▸ Action item
Exact retyping of the data: please keep every word and drop each picture.

▸ Exercise input
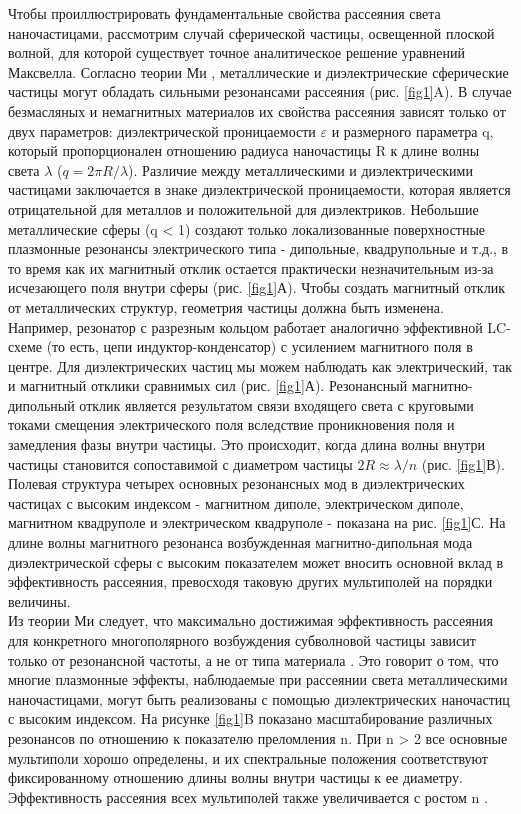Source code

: \hspace*{2mm}Чтобы проиллюстрировать фундаментальные свойства рассеяния света наночастицами, рассмотрим случай сферической частицы, освещенной плоской волной, для которой существует точное аналитическое решение уравнений Максвелла. Согласно теории Ми \cite{absorbScattLight}, металлические и диэлектрические сферические частицы могут обладать сильными резонансами рассеяния (рис. \ref{fig1}A). В случае безмасляных и немагнитных материалов их свойства рассеяния зависят только от двух параметров: диэлектрической проницаемости $\varepsilon$  и размерного параметра q, который пропорционален отношению радиуса наночастицы R к длине волны света $\lambda$ ($q = 2\pi R/\lambda$). Различие между металлическими и диэлектрическими частицами заключается в знаке диэлектрической проницаемости, которая является отрицательной для металлов и положительной для диэлектриков. Небольшие металлические сферы (q < 1) создают только локализованные поверхностные плазмонные резонансы электрического типа - дипольные, квадрупольные и т.д., в то время как их магнитный отклик остается практически незначительным из-за исчезающего поля внутри сферы (рис. \ref{fig1}А).  Чтобы создать магнитный отклик от металлических структур, геометрия частицы должна быть изменена. Например, резонатор с разрезным кольцом \cite{pendry1999magnetism} работает аналогично эффективной LC-схеме (то есть, цепи индуктор-конденсатор) с усилением магнитного поля в центре. Для диэлектрических частиц мы можем наблюдать как электрический, так и магнитный отклики сравнимых сил (рис. \ref{fig1}А). Резонансный магнитно-дипольный отклик является результатом связи входящего света с круговыми токами смещения электрического поля вследствие проникновения поля и замедления фазы внутри частицы. Это происходит, когда длина волны внутри частицы становится сопоставимой с диаметром частицы $2R \approx \lambda/n$ (рис. \ref{fig1}В). Полевая структура четырех основных резонансных мод в диэлектрических частицах с высоким индексом - магнитном диполе, электрическом диполе, магнитном квадруполе и электрическом квадруполе - показана на рис. \ref{fig1}С. На длине волны магнитного резонанса возбужденная магнитно-дипольная мода диэлектрической сферы с высоким показателем может вносить основной вклад в эффективность рассеяния, превосходя таковую других мультиполей на порядки величины.
\\
\hspace*{2mm}
Из теории Ми следует, что максимально достижимая эффективность рассеяния для конкретного многополярного возбуждения субволновой частицы зависит только от резонансной частоты, а не от типа материала \cite{schuller2009general}. Это говорит о том, что многие плазмонные эффекты, наблюдаемые при рассеянии света металлическими наночастицами, могут быть реализованы с помощью диэлектрических наночастиц с высоким индексом. На рисунке \ref{fig1}B показано масштабирование различных резонансов по отношению к показателю преломления n. При n > 2 все основные мультиполи хорошо определены, и их спектральные положения соответствуют фиксированному отношению длины волны внутри частицы к ее диаметру. Эффективность рассеяния всех мультиполей также увеличивается с ростом n \cite{articleOptSi}.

▸ Finished exercise
Source code

: \hspace*{2mm}Чтобы проиллюстрировать фундаментальные свойства рассеяния света наночастицами, рассмотрим случай сферической частицы, освещенной плоской волной, для которой существует точное аналитическое решение уравнений Максвелла. Согласно теории Ми \cite{absorbScattLight}, металлические и диэлектрические сферические частицы могут обладать сильными резонансами рассеяния (рис. \ref{fig1}A). В случае безмасляных и немагнитных материалов их свойства рассеяния зависят только от двух параметров: диэлектрической проницаемости $\varepsilon$  и размерного параметра q, который пропорционален отношению радиуса наночастицы R к длине волны света $\lambda$ ($q = 2\pi R/\lambda$). Различие между металлическими и диэлектрическими частицами заключается в знаке диэлектрической проницаемости, которая является отрицательной для металлов и положительной для диэлектриков. Небольшие металлические сферы (q < 1) создают только локализованные поверхностные плазмонные резонансы электрического типа - дипольные, квадрупольные и т.д., в то время как их магнитный отклик остается практически незначительным из-за исчезающего поля внутри сферы (рис. \ref{fig1}А).  Чтобы создать магнитный отклик от металлических структур, геометрия частицы должна быть изменена. Например, резонатор с разрезным кольцом \cite{pendry1999magnetism} работает аналогично эффективной LC-схеме (то есть, цепи индуктор-конденсатор) с усилением магнитного поля в центре. Для диэлектрических частиц мы можем наблюдать как электрический, так и магнитный отклики сравнимых сил (рис. \ref{fig1}А). Резонансный магнитно-дипольный отклик является результатом связи входящего света с круговыми токами смещения электрического поля вследствие проникновения поля и замедления фазы внутри частицы. Это происходит, когда длина волны внутри частицы становится сопоставимой с диаметром частицы $2R \approx \lambda/n$ (рис. \ref{fig1}В). Полевая структура четырех основных резонансных мод в диэлектрических частицах с высоким индексом - магнитном диполе, электрическом диполе, магнитном квадруполе и электрическом квадруполе - показана на рис. \ref{fig1}С. На длине волны магнитного резонанса возбужденная магнитно-дипольная мода диэлектрической сферы с высоким показателем может вносить основной вклад в эффективность рассеяния, превосходя таковую других мультиполей на порядки величины.
\\
\hspace*{2mm}
Из теории Ми следует, что максимально достижимая эффективность рассеяния для конкретного многополярного возбуждения субволновой частицы зависит только от резонансной частоты, а не от типа материала \cite{schuller2009general}. Это говорит о том, что многие плазмонные эффекты, наблюдаемые при рассеянии света металлическими наночастицами, могут быть реализованы с помощью диэлектрических наночастиц с высоким индексом. На рисунке \ref{fig1}B показано масштабирование различных резонансов по отношению к показателю преломления n. При n > 2 все основные мультиполи хорошо определены, и их спектральные положения соответствуют фиксированному отношению длины волны внутри частицы к ее диаметру. Эффективность рассеяния всех мультиполей также увеличивается с ростом n \cite{articleOptSi}.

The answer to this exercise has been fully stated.